Archive for October, 2010

Anonymous Attack Ads — Where Do You Think the Money Comes from?…

Originally published in the Grand Rapids Press, October 23, 2010

Classic editorial cartooning — from anecdotal evidence, gross oversimplification, and a silly drawing, truth (hopefully) is revealed.


Michigan Maturity and the Con-Con…

Originally published in the Grand Rapids Press, October16, 2010

On the ballot next month Michigan voters will get to choose whether to have a convention to rewrite our state constitution (or the cool way to say it, have a “con-con”).

Why It’s a Good Idea: Our constitution has been amended several time since the last whisking nearly 50 years ago, and it’s a bit of a patchwork mess. In fact, the whole state is a bit of a patchwork mess. So now would be a good time to start fresh, realign goals, and move on a clear path forward.

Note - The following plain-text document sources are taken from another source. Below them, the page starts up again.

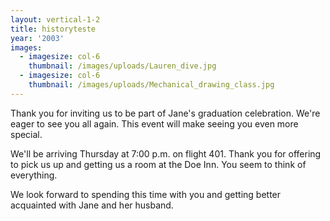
 ```yaml
---
layout: vertical-1-2
title: historyteste
year: '2003'
images:
  - imagesize: col-6
    thumbnail: /images/uploads/Lauren_dive.jpg
  - imagesize: col-6
    thumbnail: /images/uploads/Mechanical_drawing_class.jpg
---
```

Thank you for inviting us to be part of Jane's graduation celebration. We're eager to see you all again. This event will make seeing you even more special.



We'll be arriving Thursday at 7:00 p.m. on flight 401. Thank you for offering to pick us up and getting us a room at the Doe Inn. You seem to think of everything.



We look forward to spending this time with you and getting better acquainted with Jane and her husband.
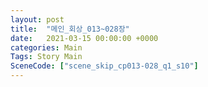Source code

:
 ```yaml
---
layout: post
title:  "메인_회상_013~028장"
date:   2021-03-15 00:00:00 +0000
categories: Main
Tags: Story Main
SceneCode: ["scene_skip_cp013-028_q1_s10"]
---
```

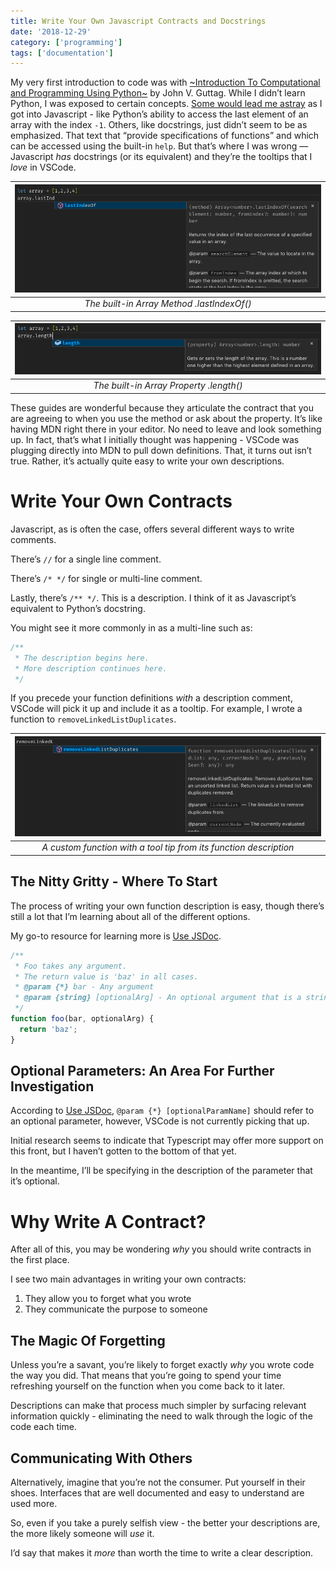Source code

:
```yaml
---
title: Write Your Own Javascript Contracts and Docstrings
date: '2018-12-29'
category: ['programming']
tags: ['documentation']
---
```

My very first introduction to code was with [~Introduction To Computational and Programming Using Python~](https://www.amazon.com/Introduction-Computation-Programming-Using-Python/dp/0262519631) by John V. Guttag. While I didn’t learn Python, I was exposed to certain concepts. [Some would lead me astray](https://stackoverflow.com/questions/51685550/why-do-i-need-length-to-find-the-equivalence-of-array-elements-in-a-for-loop) as I got into Javascript - like Python’s ability to access the last element of an array with the index `-1`. Others, like docstrings, just didn’t seem to be as emphasized. That text that “provide specifications of functions” and which can be accessed using the built-in `help`. But that’s where I was wrong — Javascript *has* docstrings (or its equivalent) and they’re the tooltips that I *love* in VSCode.

| ![Array.lastIndexOf](./arrayLastIndex.png) |
|:---:|
| *The built-in Array Method .lastIndexOf()* |


| ![Array.length](./arrayLength.png) |
|:---:|
| *The built-in Array Property .length()* |

These guides are wonderful because they articulate the contract that you are agreeing to when you use the method or ask about the property. It’s like having MDN right there in your editor. No need to leave and look something up. In fact, that’s what I initially thought was happening - VSCode was plugging directly into MDN to pull down definitions. That, it turns out isn’t true. Rather, it’s actually quite easy to write your own descriptions.

# Write Your Own Contracts

Javascript, as is often the case, offers several different ways to write comments.

There’s `//` for a single line comment.

There’s `/* */` for single or multi-line comment.

Lastly, there’s `/** */`. This is a description. I think of it as Javascript’s equivalent to Python’s docstring.

You might see it more commonly in as a multi-line such as:

```Javascript
/**
 * The description begins here.
 * More description continues here.
 */
```

If you precede your function definitions *with* a description comment, VSCode will pick it up and include it as a tooltip. For example, I wrote a function to `removeLinkedListDuplicates`.

| ![customFunction](./customFunction.png) |
|:---:|
| *A custom function with a tool tip from its function description* |

## The Nitty Gritty - Where To Start
The process of writing your own function description is easy, though there’s still a lot that I’m learning about all of the different options.

My go-to resource for learning more is [Use JSDoc](http://usejsdoc.org).

```Javascript
/**
 * Foo takes any argument.
 * The return value is 'baz' in all cases.
 * @param {*} bar - Any argument
 * @param {string} [optionalArg] - An optional argument that is a string
 */
function foo(bar, optionalArg) {
  return 'baz';
}
```

## Optional Parameters: An Area For Further Investigation
According to [Use JSDoc](http://usejsdoc.org), `@param {*} [optionalParamName]` should refer to an optional parameter, however, VSCode is not currently picking that up.

Initial research seems to indicate that Typescript may offer more support on this front, but I haven’t gotten to the bottom of that yet.

In the meantime, I’ll be specifying in the description of the parameter that it’s optional.

# Why Write A Contract?
After all of this, you may be wondering *why* you should write contracts in the first place.

I see two main advantages in writing your own contracts:

  1. They allow you to forget what you wrote
  2. They communicate the purpose to someone

## The Magic Of Forgetting
Unless you’re a savant, you’re likely to forget exactly *why* you wrote code the way you did. That means that you’re going to spend your time refreshing yourself on the function when you come back to it later.

Descriptions can make that process much simpler by surfacing relevant information quickly - eliminating the need to walk through the logic of the code each time.

## Communicating With Others
Alternatively, imagine that you’re not the consumer. Put yourself in their shoes. Interfaces that are well documented and easy to understand are used more.

So, even if you take a purely selfish view - the better your descriptions are, the more likely someone will *use* it.

I’d say that makes it *more* than worth the time to write a clear description.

Why It’s a Bad Idea: We can’t trust ourselves not to totally screw it up. Notice I didn’t say “politicians” or “Wall Street bankers” or “that damn Obamacare that is tearing the moral fabric of a once genteel and noble society leading us into ruination, bankruptcy, venereal diseases, and the designated hitter rule in baseball, which I have never liked.” No, it’s kind of like term limits — because we think so little of our capacity to make good decisions we take away our own options.

 For the comic I singled out the politicians because it’s election season and their pandering is in high gear (and because it was the path of least resistance to get the point across). But it is good to keep in mind that — in a country that is of the people, by the people, for the people — politicians are not separate citizens and government is not a separate institution. They are we, and it is us. Time to take some responsibility, read up, and vote.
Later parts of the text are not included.